What is required> Return each record word for word and omit the pictures.

Source data>
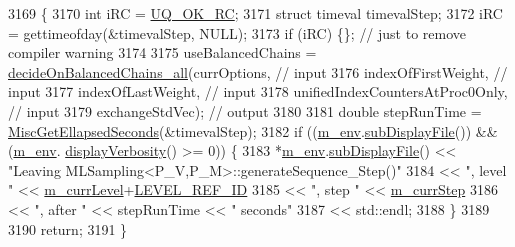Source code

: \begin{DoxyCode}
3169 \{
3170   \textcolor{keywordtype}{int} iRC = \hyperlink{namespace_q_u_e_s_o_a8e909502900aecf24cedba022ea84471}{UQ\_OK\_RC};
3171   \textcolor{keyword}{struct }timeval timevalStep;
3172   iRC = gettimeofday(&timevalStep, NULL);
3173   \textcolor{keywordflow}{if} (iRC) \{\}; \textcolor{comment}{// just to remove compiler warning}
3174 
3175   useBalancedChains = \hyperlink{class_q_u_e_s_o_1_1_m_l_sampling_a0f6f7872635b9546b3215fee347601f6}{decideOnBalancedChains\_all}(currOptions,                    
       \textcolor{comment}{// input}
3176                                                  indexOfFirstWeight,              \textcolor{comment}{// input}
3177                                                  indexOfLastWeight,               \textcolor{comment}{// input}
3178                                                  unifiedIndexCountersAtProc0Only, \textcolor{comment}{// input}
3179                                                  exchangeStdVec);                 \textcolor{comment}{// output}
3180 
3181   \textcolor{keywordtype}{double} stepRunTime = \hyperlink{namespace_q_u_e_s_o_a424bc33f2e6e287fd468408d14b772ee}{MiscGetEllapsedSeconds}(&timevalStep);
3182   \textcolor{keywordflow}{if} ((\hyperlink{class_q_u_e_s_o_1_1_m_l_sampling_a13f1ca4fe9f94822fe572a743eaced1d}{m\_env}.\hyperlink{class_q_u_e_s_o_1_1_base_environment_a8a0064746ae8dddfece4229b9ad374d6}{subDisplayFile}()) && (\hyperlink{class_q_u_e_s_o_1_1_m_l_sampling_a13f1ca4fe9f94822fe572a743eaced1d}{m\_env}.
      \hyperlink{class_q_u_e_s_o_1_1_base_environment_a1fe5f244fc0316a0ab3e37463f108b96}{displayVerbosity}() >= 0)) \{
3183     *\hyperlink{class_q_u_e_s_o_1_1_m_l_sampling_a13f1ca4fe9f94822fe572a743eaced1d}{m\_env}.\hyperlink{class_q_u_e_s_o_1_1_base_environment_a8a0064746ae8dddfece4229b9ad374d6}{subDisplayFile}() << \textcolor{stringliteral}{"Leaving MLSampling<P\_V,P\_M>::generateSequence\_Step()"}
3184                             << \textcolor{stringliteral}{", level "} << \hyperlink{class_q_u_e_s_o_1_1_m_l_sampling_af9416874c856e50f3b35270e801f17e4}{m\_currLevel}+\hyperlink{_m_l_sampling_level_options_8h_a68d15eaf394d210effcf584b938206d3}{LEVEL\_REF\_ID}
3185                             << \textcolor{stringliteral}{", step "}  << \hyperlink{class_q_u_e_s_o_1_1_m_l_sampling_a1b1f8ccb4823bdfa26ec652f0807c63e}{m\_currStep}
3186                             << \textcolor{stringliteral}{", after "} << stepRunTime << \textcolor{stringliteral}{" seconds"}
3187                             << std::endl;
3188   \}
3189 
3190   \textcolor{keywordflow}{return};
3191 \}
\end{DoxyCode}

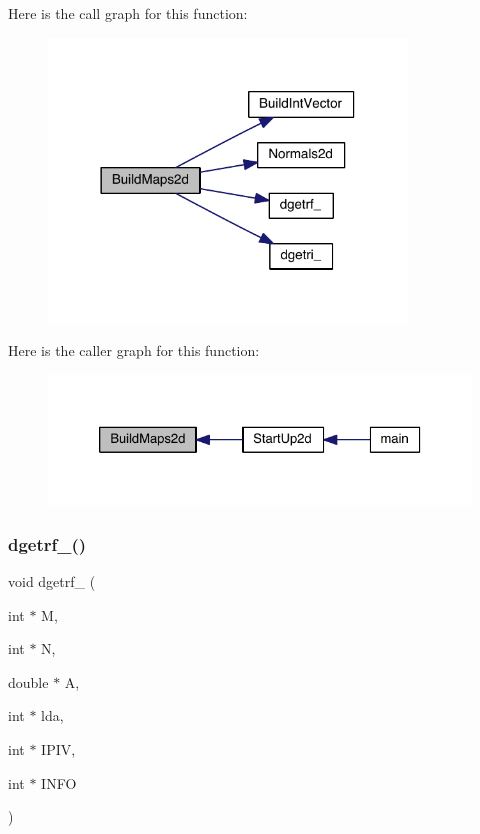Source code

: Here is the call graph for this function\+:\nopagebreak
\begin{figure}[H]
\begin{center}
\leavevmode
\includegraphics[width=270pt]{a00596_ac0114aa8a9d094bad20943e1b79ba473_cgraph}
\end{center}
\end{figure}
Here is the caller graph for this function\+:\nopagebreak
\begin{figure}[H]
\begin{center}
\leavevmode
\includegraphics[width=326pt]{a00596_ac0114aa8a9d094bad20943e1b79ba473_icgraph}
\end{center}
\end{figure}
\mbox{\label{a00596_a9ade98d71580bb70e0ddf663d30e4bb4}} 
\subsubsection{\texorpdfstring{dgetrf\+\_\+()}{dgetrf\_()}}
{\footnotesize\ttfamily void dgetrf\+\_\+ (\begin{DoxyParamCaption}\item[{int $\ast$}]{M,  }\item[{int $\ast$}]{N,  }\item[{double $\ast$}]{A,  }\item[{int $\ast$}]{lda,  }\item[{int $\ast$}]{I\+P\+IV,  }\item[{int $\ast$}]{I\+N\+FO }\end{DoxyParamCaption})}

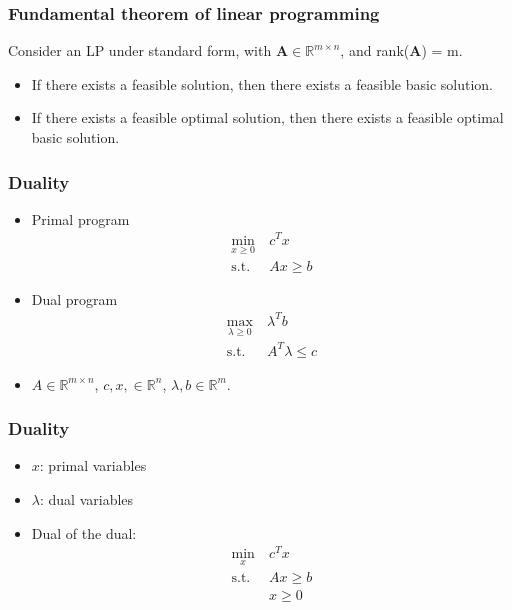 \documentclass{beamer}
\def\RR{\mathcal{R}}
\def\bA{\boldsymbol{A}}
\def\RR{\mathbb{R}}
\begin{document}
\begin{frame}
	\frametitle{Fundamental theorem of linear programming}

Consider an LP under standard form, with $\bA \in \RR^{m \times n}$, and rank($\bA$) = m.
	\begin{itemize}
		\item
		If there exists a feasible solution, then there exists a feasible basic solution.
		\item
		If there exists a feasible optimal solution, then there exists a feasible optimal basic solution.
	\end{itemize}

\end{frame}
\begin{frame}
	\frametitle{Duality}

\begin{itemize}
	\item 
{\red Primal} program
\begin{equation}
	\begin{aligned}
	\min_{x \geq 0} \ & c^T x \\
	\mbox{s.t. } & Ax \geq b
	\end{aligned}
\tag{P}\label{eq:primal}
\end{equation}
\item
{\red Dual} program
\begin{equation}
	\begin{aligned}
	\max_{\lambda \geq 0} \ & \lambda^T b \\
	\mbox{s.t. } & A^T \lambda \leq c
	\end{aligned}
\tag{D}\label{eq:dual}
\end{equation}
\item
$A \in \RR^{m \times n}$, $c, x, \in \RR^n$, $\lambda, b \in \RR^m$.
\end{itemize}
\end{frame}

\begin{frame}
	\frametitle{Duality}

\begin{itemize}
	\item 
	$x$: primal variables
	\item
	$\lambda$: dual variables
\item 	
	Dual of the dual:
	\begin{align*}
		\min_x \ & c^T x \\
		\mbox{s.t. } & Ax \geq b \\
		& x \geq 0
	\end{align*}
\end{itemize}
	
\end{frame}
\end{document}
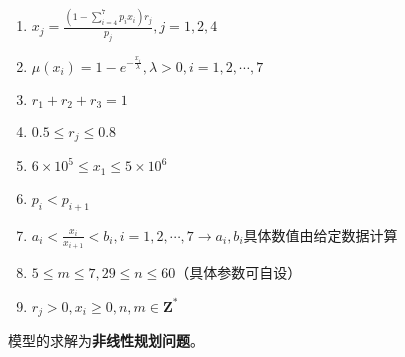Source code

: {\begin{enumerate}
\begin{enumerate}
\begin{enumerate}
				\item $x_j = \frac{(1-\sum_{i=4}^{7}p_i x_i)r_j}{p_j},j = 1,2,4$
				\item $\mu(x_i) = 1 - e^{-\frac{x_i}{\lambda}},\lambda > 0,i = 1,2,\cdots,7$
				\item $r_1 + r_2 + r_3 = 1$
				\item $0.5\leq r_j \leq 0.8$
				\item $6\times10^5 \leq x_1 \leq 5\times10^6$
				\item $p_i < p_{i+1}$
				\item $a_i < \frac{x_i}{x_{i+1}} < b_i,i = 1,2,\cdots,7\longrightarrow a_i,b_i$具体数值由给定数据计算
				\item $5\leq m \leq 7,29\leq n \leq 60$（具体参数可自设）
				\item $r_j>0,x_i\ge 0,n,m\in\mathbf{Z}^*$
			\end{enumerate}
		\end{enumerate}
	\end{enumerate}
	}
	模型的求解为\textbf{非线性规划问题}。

Result of the task>
Source code

: \begin{DoxyCode}
3169 \{
3170   \textcolor{keywordtype}{int} iRC = \hyperlink{namespace_q_u_e_s_o_a8e909502900aecf24cedba022ea84471}{UQ\_OK\_RC};
3171   \textcolor{keyword}{struct }timeval timevalStep;
3172   iRC = gettimeofday(&timevalStep, NULL);
3173   \textcolor{keywordflow}{if} (iRC) \{\}; \textcolor{comment}{// just to remove compiler warning}
3174 
3175   useBalancedChains = \hyperlink{class_q_u_e_s_o_1_1_m_l_sampling_a0f6f7872635b9546b3215fee347601f6}{decideOnBalancedChains\_all}(currOptions,                    
       \textcolor{comment}{// input}
3176                                                  indexOfFirstWeight,              \textcolor{comment}{// input}
3177                                                  indexOfLastWeight,               \textcolor{comment}{// input}
3178                                                  unifiedIndexCountersAtProc0Only, \textcolor{comment}{// input}
3179                                                  exchangeStdVec);                 \textcolor{comment}{// output}
3180 
3181   \textcolor{keywordtype}{double} stepRunTime = \hyperlink{namespace_q_u_e_s_o_a424bc33f2e6e287fd468408d14b772ee}{MiscGetEllapsedSeconds}(&timevalStep);
3182   \textcolor{keywordflow}{if} ((\hyperlink{class_q_u_e_s_o_1_1_m_l_sampling_a13f1ca4fe9f94822fe572a743eaced1d}{m\_env}.\hyperlink{class_q_u_e_s_o_1_1_base_environment_a8a0064746ae8dddfece4229b9ad374d6}{subDisplayFile}()) && (\hyperlink{class_q_u_e_s_o_1_1_m_l_sampling_a13f1ca4fe9f94822fe572a743eaced1d}{m\_env}.
      \hyperlink{class_q_u_e_s_o_1_1_base_environment_a1fe5f244fc0316a0ab3e37463f108b96}{displayVerbosity}() >= 0)) \{
3183     *\hyperlink{class_q_u_e_s_o_1_1_m_l_sampling_a13f1ca4fe9f94822fe572a743eaced1d}{m\_env}.\hyperlink{class_q_u_e_s_o_1_1_base_environment_a8a0064746ae8dddfece4229b9ad374d6}{subDisplayFile}() << \textcolor{stringliteral}{"Leaving MLSampling<P\_V,P\_M>::generateSequence\_Step()"}
3184                             << \textcolor{stringliteral}{", level "} << \hyperlink{class_q_u_e_s_o_1_1_m_l_sampling_af9416874c856e50f3b35270e801f17e4}{m\_currLevel}+\hyperlink{_m_l_sampling_level_options_8h_a68d15eaf394d210effcf584b938206d3}{LEVEL\_REF\_ID}
3185                             << \textcolor{stringliteral}{", step "}  << \hyperlink{class_q_u_e_s_o_1_1_m_l_sampling_a1b1f8ccb4823bdfa26ec652f0807c63e}{m\_currStep}
3186                             << \textcolor{stringliteral}{", after "} << stepRunTime << \textcolor{stringliteral}{" seconds"}
3187                             << std::endl;
3188   \}
3189 
3190   \textcolor{keywordflow}{return};
3191 \}
\end{DoxyCode}

Source code

: Here is the call graph for this function\+:\nopagebreak
\begin{figure}[H]
\begin{center}
\leavevmode
\includegraphics[width=270pt]{a00596_ac0114aa8a9d094bad20943e1b79ba473_cgraph}
\end{center}
\end{figure}
Here is the caller graph for this function\+:\nopagebreak
\begin{figure}[H]
\begin{center}
\leavevmode
\includegraphics[width=326pt]{a00596_ac0114aa8a9d094bad20943e1b79ba473_icgraph}
\end{center}
\end{figure}
\mbox{\label{a00596_a9ade98d71580bb70e0ddf663d30e4bb4}} 
\subsubsection{\texorpdfstring{dgetrf\+\_\+()}{dgetrf\_()}}
{\footnotesize\ttfamily void dgetrf\+\_\+ (\begin{DoxyParamCaption}\item[{int $\ast$}]{M,  }\item[{int $\ast$}]{N,  }\item[{double $\ast$}]{A,  }\item[{int $\ast$}]{lda,  }\item[{int $\ast$}]{I\+P\+IV,  }\item[{int $\ast$}]{I\+N\+FO }\end{DoxyParamCaption})}

 \documentclass{beamer}
\def\RR{\mathcal{R}}
\def\bA{\boldsymbol{A}}
\def\RR{\mathbb{R}}
\begin{document}
\begin{frame}
	\frametitle{Fundamental theorem of linear programming}

Consider an LP under standard form, with $\bA \in \RR^{m \times n}$, and rank($\bA$) = m.
	\begin{itemize}
		\item
		If there exists a feasible solution, then there exists a feasible basic solution.
		\item
		If there exists a feasible optimal solution, then there exists a feasible optimal basic solution.
	\end{itemize}

\end{frame}
\begin{frame}
	\frametitle{Duality}

\begin{itemize}
	\item 
{\red Primal} program
\begin{equation}
	\begin{aligned}
	\min_{x \geq 0} \ & c^T x \\
	\mbox{s.t. } & Ax \geq b
	\end{aligned}
\tag{P}\label{eq:primal}
\end{equation}
\item
{\red Dual} program
\begin{equation}
	\begin{aligned}
	\max_{\lambda \geq 0} \ & \lambda^T b \\
	\mbox{s.t. } & A^T \lambda \leq c
	\end{aligned}
\tag{D}\label{eq:dual}
\end{equation}
\item
$A \in \RR^{m \times n}$, $c, x, \in \RR^n$, $\lambda, b \in \RR^m$.
\end{itemize}
\end{frame}

\begin{frame}
	\frametitle{Duality}

\begin{itemize}
	\item 
	$x$: primal variables
	\item
	$\lambda$: dual variables
\item 	
	Dual of the dual:
	\begin{align*}
		\min_x \ & c^T x \\
		\mbox{s.t. } & Ax \geq b \\
		& x \geq 0
	\end{align*}
\end{itemize}
	
\end{frame}
\end{document}
Source code

: {\begin{enumerate}
\begin{enumerate}
\begin{enumerate}
				\item $x_j = \frac{(1-\sum_{i=4}^{7}p_i x_i)r_j}{p_j},j = 1,2,4$
				\item $\mu(x_i) = 1 - e^{-\frac{x_i}{\lambda}},\lambda > 0,i = 1,2,\cdots,7$
				\item $r_1 + r_2 + r_3 = 1$
				\item $0.5\leq r_j \leq 0.8$
				\item $6\times10^5 \leq x_1 \leq 5\times10^6$
				\item $p_i < p_{i+1}$
				\item $a_i < \frac{x_i}{x_{i+1}} < b_i,i = 1,2,\cdots,7\longrightarrow a_i,b_i$具体数值由给定数据计算
				\item $5\leq m \leq 7,29\leq n \leq 60$（具体参数可自设）
				\item $r_j>0,x_i\ge 0,n,m\in\mathbf{Z}^*$
			\end{enumerate}
		\end{enumerate}
	\end{enumerate}
	}
	模型的求解为\textbf{非线性规划问题}。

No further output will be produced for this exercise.